There they are! Right there," cried Jan Gianni of Windsor, pointing as a pair of feeding whales on Monday broke the ocean's surface 100 yards off Bodega Head.
Her husband, Dan, said he was shocked to see whales from shore in summer.
"I think I counted at least 10 or 12," he said. "We didn't even know they were here."
Crowds gathered along the cliffs at Bodega Head on Labor Day to witness the unusual sight. Three of the ocean giants fed in the water close to shore, occasionally spouting or showing a flipper.
A mile offshore, two other whales blew spray. One of them breached, making a visible splash.
It's not uncommon to see whales off the Sonoma County coast in summer, said Doreen Gurrola, marine science instructor at the Marine Mammal Center in Sausalito. But it is rare to see so many, she said.
"This has been a really good year for them," she said. "There's lots of krill in the water."
Krill are small, shrimp-like marine crustaceans that are a major food source for fish, birds and marine mammals. This year, the krill population exploded, providing a banquet for whales.

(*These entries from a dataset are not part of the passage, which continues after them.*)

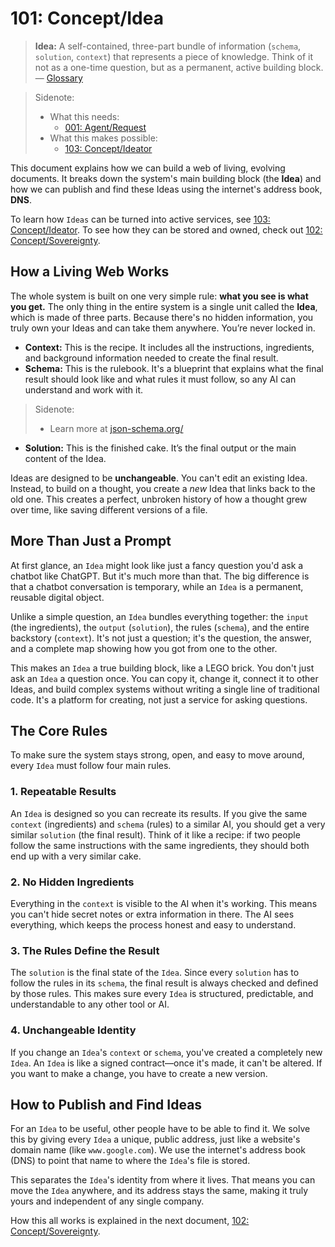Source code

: # 101: Concept/Idea

> **Idea:** A self-contained, three-part bundle of information (`schema`, `solution`, `context`) that represents a piece of knowledge. Think of it not as a one-time question, but as a permanent, active building block. — [Glossary](./000_glossary.md)

> Sidenote:
> - What this needs:
>   - [001: Agent/Request](./001_agent_request.md)
> - What this makes possible:
>   - [103: Concept/Ideator](./103_concept_ideator.md)

This document explains how we can build a web of living, evolving documents. It breaks down the system's main building block (the **Idea**) and how we can publish and find these Ideas using the internet's address book, **DNS**.

To learn how `Ideas` can be turned into active services, see [103: Concept/Ideator](./103_concept_ideator.md). To see how they can be stored and owned, check out [102: Concept/Sovereignty](./102_concept_sovereignty.md).

## How a Living Web Works

The whole system is built on one very simple rule: **what you see is what you get.** The only thing in the entire system is a single unit called the **Idea**, which is made of three parts. Because there's no hidden information, you truly own your Ideas and can take them anywhere. You’re never locked in.

*   **Context:** This is the recipe. It includes all the instructions, ingredients, and background information needed to create the final result.
*   **Schema:** This is the rulebook. It's a blueprint that explains what the final result should look like and what rules it must follow, so any AI can understand and work with it.

  > Sidenote:
  > - Learn more at [json-schema.org/](https://json-schema.org/)

*   **Solution:** This is the finished cake. It’s the final output or the main content of the Idea.

Ideas are designed to be **unchangeable**. You can't edit an existing Idea. Instead, to build on a thought, you create a *new* Idea that links back to the old one. This creates a perfect, unbroken history of how a thought grew over time, like saving different versions of a file.

## More Than Just a Prompt

At first glance, an `Idea` might look like just a fancy question you'd ask a chatbot like ChatGPT. But it's much more than that. The big difference is that a chatbot conversation is temporary, while an `Idea` is a permanent, reusable digital object.

Unlike a simple question, an `Idea` bundles everything together: the `input` (the ingredients), the `output` (`solution`), the rules (`schema`), and the entire backstory (`context`). It's not just a question; it's the question, the answer, and a complete map showing how you got from one to the other.

This makes an `Idea` a true building block, like a LEGO brick. You don't just ask an `Idea` a question once. You can copy it, change it, connect it to other Ideas, and build complex systems without writing a single line of traditional code. It's a platform for creating, not just a service for asking questions.

## The Core Rules

To make sure the system stays strong, open, and easy to move around, every `Idea` must follow four main rules.

### 1. Repeatable Results

An `Idea` is designed so you can recreate its results. If you give the same `context` (ingredients) and `schema` (rules) to a similar AI, you should get a very similar `solution` (the final result). Think of it like a recipe: if two people follow the same instructions with the same ingredients, they should both end up with a very similar cake.

### 2. No Hidden Ingredients

Everything in the `context` is visible to the AI when it's working. This means you can't hide secret notes or extra information in there. The AI sees everything, which keeps the process honest and easy to understand.

### 3. The Rules Define the Result

The `solution` is the final state of the `Idea`. Since every `solution` has to follow the rules in its `schema`, the final result is always checked and defined by those rules. This makes sure every `Idea` is structured, predictable, and understandable to any other tool or AI.

### 4. Unchangeable Identity

If you change an `Idea`'s `context` or `schema`, you've created a completely new `Idea`. An `Idea` is like a signed contract—once it's made, it can't be altered. If you want to make a change, you have to create a new version.

## How to Publish and Find Ideas

For an `Idea` to be useful, other people have to be able to find it. We solve this by giving every `Idea` a unique, public address, just like a website's domain name (like `www.google.com`). We use the internet's address book (DNS) to point that name to where the `Idea`'s file is stored.

This separates the `Idea`'s identity from where it lives. That means you can move the `Idea` anywhere, and its address stays the same, making it truly yours and independent of any single company.

How this all works is explained in the next document, [102: Concept/Sovereignty](./102_concept_sovereignty.md).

The whales feeding off the Northern California coast this summer are mostly humpbacks, blues and grays, Gurrola said.
Some are "lunge feeding," diving into dense swarms of krill and gulping big mouthfuls, she said.

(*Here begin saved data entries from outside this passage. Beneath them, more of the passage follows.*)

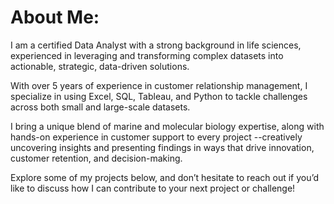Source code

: # About Me:
I am a certified Data Analyst with a strong background in life sciences, experienced in leveraging and transforming complex datasets into actionable, strategic, data-driven solutions. 

With over 5 years of experience in customer relationship management, I specialize in using Excel, SQL, Tableau, and Python to tackle challenges across both small and large-scale datasets.

I bring a unique blend of marine and molecular biology expertise, along with hands-on experience in customer support to every project --creatively uncovering insights and presenting findings in ways that drive innovation, customer retention, and decision-making.

Explore some of my projects below, and don’t hesitate to reach out if you’d like to discuss how I can contribute to your next project or challenge!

By the beginning of November, most will migrate south to Mexico and Central America, Gurrola said.
Whale-watching season on the Sonoma Coast normally is from January to May, when gray whales migrate north. But some whales will stick around if the conditions are right, she said.

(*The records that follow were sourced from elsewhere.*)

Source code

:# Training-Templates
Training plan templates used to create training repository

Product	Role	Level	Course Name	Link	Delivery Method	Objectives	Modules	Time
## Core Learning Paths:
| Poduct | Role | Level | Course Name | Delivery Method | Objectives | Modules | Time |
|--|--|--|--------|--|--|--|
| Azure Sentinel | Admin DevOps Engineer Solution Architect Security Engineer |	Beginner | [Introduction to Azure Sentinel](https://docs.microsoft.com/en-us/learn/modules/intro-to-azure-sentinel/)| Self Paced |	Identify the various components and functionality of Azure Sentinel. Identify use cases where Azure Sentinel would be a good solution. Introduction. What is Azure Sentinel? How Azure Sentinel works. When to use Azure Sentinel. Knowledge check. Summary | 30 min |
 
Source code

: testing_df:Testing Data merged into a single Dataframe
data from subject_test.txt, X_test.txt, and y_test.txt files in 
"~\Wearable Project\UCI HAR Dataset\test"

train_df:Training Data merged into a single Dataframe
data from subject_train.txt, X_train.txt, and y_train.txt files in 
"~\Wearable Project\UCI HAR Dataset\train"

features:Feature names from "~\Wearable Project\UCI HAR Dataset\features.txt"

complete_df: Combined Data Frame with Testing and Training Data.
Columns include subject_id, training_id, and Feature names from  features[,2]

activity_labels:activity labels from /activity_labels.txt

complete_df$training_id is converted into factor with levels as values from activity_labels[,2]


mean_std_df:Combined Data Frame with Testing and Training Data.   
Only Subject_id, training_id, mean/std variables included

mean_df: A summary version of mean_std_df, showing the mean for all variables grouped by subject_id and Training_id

On Monday, whale buff and volunteer docent Larry Tiller answered visitors' questions at Bodega Head, part of Sonoma Coast State Beach.
"I suspect those are humpbacks," he said, as a pair of whales spouted far offshore.
The parking lot at Bodega Bay, normally crowded on a Labor Day afternoon, was overflowing. People set up chairs and picnic blankets at the cliffs' edge to watch the creatures perform.
Many used telescopes, binoculars and long-lens cameras to capture the scene, but the whales were easy to see without them.
On Monday, the viewing conditions were ideal, with clear skies and gentle swells.
Tiller, who volunteers for Stewards of the Coast and Redwoods, a Sonoma County environmental group, said he's been spotting whales from Bodega Head nearly every day for two months.
He estimated about 20 whales are staying to feed in the ocean between Point Reyes and the Russian River.
"This is very unusual," said Tiller of Healdsburg. "Last year, we had five."
The whales' show is generating lots of calls to the Sonoma Coast Visitor Center in Bodega Bay, said Julie-Ann Hill, an adviser there.
"It's just a wonderment," she said. "We've seen up to 18 at a time."
It's hard to predict the best time for viewing, Hill said.
"I've been telling people to go in the morning," she said. "I find it's better at high tide, when the whales can get closer to shore. You don't really need to go out on a boat to see them."